While there is much non-aquarium based mismanagement by humans that leads to fishy destruction, this current paper does make some strong arguments. Like any responsible hobby we should take stock and think how we can stop further accusations like them.
The crux of the argument is that there is unregulated export of fishes that are either endangered or vulnerable as recorded by the IUCN. There are statistics to support this argument, too.
In the paper, called Uncovering an obscure trade: Threatened freshwater fishes and the aquarium pet markets, by Rajheev Raghavan et al, Raghavan cites known figures of fish exported from India through the period of 2005 – 2012 inclusive. Over that period, at least 1.5 million fish were exported, with indications that around a third of these were endangered or vulnerable species.
Red line torpedo barbs alone made up no less than 300,000 of the exports, and this is a fish with a known, troubled history. Wild populations are in steep decline, and exports and capture from some regions banned. Not that any of this stops our desire for ‘Miss Kerala’.

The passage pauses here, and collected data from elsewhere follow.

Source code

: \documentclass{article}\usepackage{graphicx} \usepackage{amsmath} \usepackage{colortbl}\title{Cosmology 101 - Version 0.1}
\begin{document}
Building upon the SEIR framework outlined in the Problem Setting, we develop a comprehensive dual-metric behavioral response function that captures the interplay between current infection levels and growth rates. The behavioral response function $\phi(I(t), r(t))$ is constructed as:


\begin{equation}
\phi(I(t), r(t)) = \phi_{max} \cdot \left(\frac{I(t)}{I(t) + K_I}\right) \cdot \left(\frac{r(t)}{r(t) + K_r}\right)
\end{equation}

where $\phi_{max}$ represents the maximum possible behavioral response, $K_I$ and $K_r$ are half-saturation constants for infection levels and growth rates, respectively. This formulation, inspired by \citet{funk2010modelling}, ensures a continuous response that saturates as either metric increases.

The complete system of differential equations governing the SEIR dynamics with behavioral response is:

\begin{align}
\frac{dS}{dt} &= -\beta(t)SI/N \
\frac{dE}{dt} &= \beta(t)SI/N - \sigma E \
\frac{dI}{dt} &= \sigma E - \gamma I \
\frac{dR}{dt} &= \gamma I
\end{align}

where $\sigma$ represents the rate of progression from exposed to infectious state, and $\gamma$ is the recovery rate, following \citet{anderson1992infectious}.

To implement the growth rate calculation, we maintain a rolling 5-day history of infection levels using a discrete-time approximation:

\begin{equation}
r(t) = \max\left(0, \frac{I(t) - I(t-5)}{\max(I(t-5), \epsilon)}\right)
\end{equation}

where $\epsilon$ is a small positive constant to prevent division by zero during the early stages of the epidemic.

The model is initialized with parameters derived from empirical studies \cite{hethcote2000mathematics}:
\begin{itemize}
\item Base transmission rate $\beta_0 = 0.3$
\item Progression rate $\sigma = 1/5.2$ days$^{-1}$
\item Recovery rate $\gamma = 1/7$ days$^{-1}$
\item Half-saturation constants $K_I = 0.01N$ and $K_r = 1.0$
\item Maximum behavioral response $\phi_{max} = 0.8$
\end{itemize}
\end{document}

Part of the problem is one of regulation in the countries of origin. The requirements for accurate export descriptions are non-extant, and instead livestock is simply sent out and labeled on a ‘per kilo’ basis. This makes exact figures nigh impossible to seek, further hindered by reclusive record keepers in some areas.
Most of those fish being exported are destined for South East Asian premises, where they are held, fattened and marked up before shipping to Europe and the US. Amongst them, researchers have found alarming numbers of fish that are not only endemic to India, but critically endangered, such as Gonoproktopterus thomasi.

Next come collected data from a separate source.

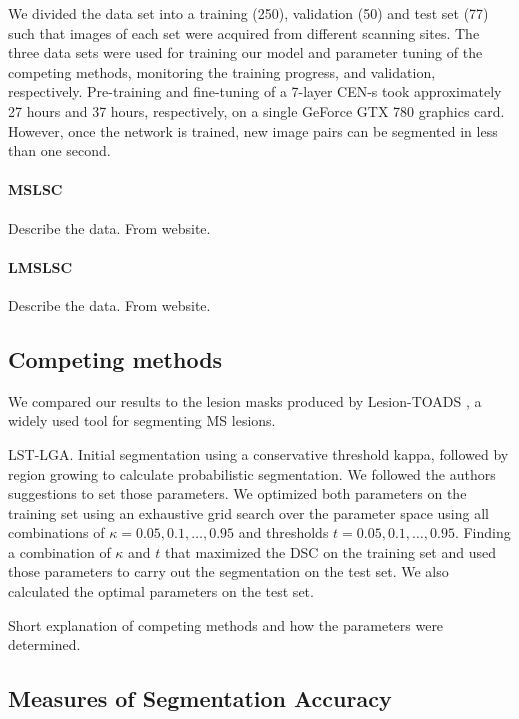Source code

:
We divided the data set into a training (250), validation (50) and test set (77)
such that images of each set were acquired from different scanning sites. The
three data sets were used for training our model and parameter tuning of the
competing methods, monitoring the training progress, and validation,
respectively. Pre-training and fine-tuning of a 7-layer CEN-s took approximately
27 hours and 37 hours, respectively, on a single GeForce GTX 780 graphics card.
However, once the network is trained, new image pairs can be segmented in less
than one second.

\paragraph{MSLSC}
Describe the data. From website.

\paragraph{LMSLSC}
Describe the data. From website.

\subsection{Competing methods}

We compared our results to the lesion masks produced by Lesion-TOADS
\cite{shiee2010topology}, a widely used tool for segmenting MS lesions.

LST-LGA. Initial segmentation using a conservative threshold kappa, followed by
region growing to calculate probabilistic segmentation. We followed the authors
suggestions to set those parameters. We optimized both parameters on the
training set using an exhaustive grid search over the parameter space using all
combinations of $\kappa = {0.05, 0.1, \dotsc, 0.95}$ and thresholds $t = 0.05,
0.1, \dotsc, 0.95$. Finding a combination of $\kappa$ and $t$ that maximized the
DSC on the training set and used those parameters to carry out the segmentation
on the test set. We also calculated the optimal parameters on the test set.

Short explanation of competing methods and how the parameters were determined.

\subsection{Measures of Segmentation Accuracy}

Some of the names involved won’t appear in the worlds of the everyday aquarist. The likes of Dawkinsia arulius, Dawkinsia rohani, Devario assamensis and Pethia manipurensis are more the specialisation – and often price range – of the committed hobbyist. Others will be recognised as aquarium staples. You may even have the likes of Botia striata (endangered), Carinotetraodon travancoricus (vulnerable), or Puntius denisonii (endangered) in your home tanks now. These three species make up the bulk of the IUCN noted, high concern exports.
The problem with some of these fish is that once they have been through Asian trade channels, their origins can be hard to ascertain. Without a sterner approach to labelling, recording and import/export across the board, this is an issue that will keep on lingering, and we aquarists will continue to be held to account for it.
What makes this all the sadder is that sustainable collection efforts in other countries have been shown to work. Models are in place demonstrating exactly how wealth distribution and responsible harvesting can create aggregate gain to a region. But India, it would seem, is at the behest of a ‘fast buck’ mentality of some collectors.
As for what we as aquarists can do to help this situation, I’d say our strongest weapon is to be aware of it. It would be easy to dismiss the phenomenon as being out of our hands, as being at the start of the supply chain, but this would be morally lazy to the extreme. A supply chain is just that: a chain with many links. And any part of that chain can apply pressure to any other part.
Intelligent buying of fish will count for a lot. I’d not suggest for an instant that any species be boycotted, but I would say that a gradual leaning, and a gradual preference for fish that have their history of origin intact should be preferred to those that arrive into the UK as information orphans.
But what is certain is that indifference on our part will not make this go away. We can ignore the problem with absolute obstinacy, but as we do there will be more failings of the trade revealed, leading to hyperbole and vitriol from those who are against our industry.
It’s our hobby, and ultimately that does come with a degree of responsibility, whether we like that or not.